Saving an iconic structure: the Nash roof
The Nash roof is a curved cast iron frame and glass roof, commissioned by the 2nd Lord Berwick in 1805 from the famous Regency architect John Nash, who also designed the Brighton Pavilion. Lord Berwick was creating a picture gallery inside the existing walls of the mansion, so Nash had to design a solution to the problem of having no windows in a room where all the objects were meant to be seen in good lighting and admired.
His solution was to provide natural light for the 2nd Lord’s Grand Tour art collection from above, with curved cast iron ribs supporting a series of glass panes allowing light to shine in. The roof is an example of the picturesque architectural style, providing a sense of beauty through decorations and light, and a sense of the sublime through the sheer size and height of the space it spans.
"Flashy but flawed": why are we are going Through the Roof?
The arching effect that the small glass window tiles lend the roof means that it is ‘fundamentally flawed’, with the roof vulnerable to leaks. This was one of the first uses of cast iron in a domestic setting, and the expansion and contraction of the iron in changing weather contributed to the leaks that began a few years after the roof's installation.
With water leaking in over the course of 200 years there was now some highly visible damage to both the roof and the picture gallery below, including water staining and, more worryingly, cracks in the wall. In response to this the National Trust installed a partially covering secondary roof above Nash’s original in the 1970s, but this secondary roof had reached the end of its life. Our Through the Roof project saw us invest over a million pounds installing a new protective hanging glass roof that will protect this iconic design for years to come.
Rescuing and restoring
The new secondary roof is a state-of-the-art "floating" glass roof. Made of Pilkington glass mounted on a steel framework, this new roof will protect Nash’s from the elements and also control its environment.
The project also gave us the opportunity to get up close to the damage; closer than we ever had before. We were able to carry out some much needed conservation work on the roof and upper levels of the Picture Gallery and the Nash Staircase, where we cleaned the delicate stained glass panels in the dome above the staircase and cleaned and repainted over 10,000 "fishscale" tiles.

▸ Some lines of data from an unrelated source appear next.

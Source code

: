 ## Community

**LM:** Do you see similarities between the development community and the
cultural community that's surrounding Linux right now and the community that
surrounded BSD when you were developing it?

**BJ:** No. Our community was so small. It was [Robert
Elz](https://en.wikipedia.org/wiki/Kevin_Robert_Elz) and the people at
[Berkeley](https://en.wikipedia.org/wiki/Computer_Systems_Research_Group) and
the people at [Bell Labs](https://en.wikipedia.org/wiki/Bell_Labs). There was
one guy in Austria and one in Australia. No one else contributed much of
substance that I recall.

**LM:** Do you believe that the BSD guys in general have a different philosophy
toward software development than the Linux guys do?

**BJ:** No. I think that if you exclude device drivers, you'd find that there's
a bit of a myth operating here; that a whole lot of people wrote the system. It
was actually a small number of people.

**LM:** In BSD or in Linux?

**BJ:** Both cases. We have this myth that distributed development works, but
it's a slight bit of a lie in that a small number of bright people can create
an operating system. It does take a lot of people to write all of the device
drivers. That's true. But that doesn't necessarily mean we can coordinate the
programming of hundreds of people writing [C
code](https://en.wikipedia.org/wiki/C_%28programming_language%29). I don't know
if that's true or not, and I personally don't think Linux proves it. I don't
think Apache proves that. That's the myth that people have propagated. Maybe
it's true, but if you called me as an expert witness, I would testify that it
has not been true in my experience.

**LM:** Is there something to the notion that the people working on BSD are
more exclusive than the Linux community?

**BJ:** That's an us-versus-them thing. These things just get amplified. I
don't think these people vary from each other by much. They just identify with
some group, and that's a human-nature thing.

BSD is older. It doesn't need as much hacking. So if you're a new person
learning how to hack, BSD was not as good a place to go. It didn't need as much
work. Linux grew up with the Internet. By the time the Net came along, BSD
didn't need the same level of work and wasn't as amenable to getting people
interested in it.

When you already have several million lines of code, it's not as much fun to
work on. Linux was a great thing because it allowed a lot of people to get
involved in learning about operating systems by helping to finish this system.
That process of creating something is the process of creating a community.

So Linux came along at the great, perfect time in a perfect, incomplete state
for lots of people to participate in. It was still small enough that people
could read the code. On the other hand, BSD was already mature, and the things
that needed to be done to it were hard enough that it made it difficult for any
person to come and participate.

In the Picture Gallery itself the team worked hard to re-gild, clean and repaint the ceiling and the Nash roof to ensure its durability.
Our Through the Roof highlights so far
This project has allowed us, and our visitors, to witness a major conservation and building project up close, and we saw some amazing moments. You can see many of them for yourself on our YouTube channel
1. All change!
We took down our paintings to protect them from the work, bubble-wrapped the heaviest furniture and boxed it all away safely. Our 8ft chandelier was cased in a perspex box, allowing visitors to marvel at it up close at eye level for the first time.
2. Discovering the damage
In early 2013 our scaffolding went up and we were able to see the scale of the damage for the first time, with cracked panes, broken gilding and cracks in the Gallery walls.
3. Uncovering history
The scaffold also lead us to an amazing discovery: a signature carved into the top of a pillar which could well belong to John Nash himself.
4. Letting in new light
Our first major conservation work took place over the winter, with our team caring for the staircase in the Gallery and the beautiful stained glass dome above it. The transformation was breathtaking as years of grime were cleared off, and visitors can now admire it in all its original glory.
5. Reaching new heights
In March 2014 the crane arrived to begin the process of lifting the steel "skeleton" of the new roof into position: all in all there is around 20 tonnes of glass and steel to lift piece by piece and assemble over the coming months.
6. A glass jigsaw
In August 2014 work began to lift 52 panes of glass into place on the secondary roof – none of these are square, and each panel ranges in size from 0.7m wide to 2m wide. Each slot has been laser-measured and individually numbered to help the team fit it together like a giant jigsaw. The new glass will not only protect the John Nash roof from the rain, but also protect the paintings below from the damaging effects of the sunshine with a filter that reduces the amount of UV light coming into the Picture Gallery.
7. Finishing the restoration
On 5 March 2016 we celebrated the reopening of the Picture Gallery. The team had worked so hard over the past three years, as they captured the visitors’ imaginations and involved them at every stage. After adding the finishing touches over the winter months, the team were really thrilled to see their hard work come together as we unveiled the restored Picture Gallery.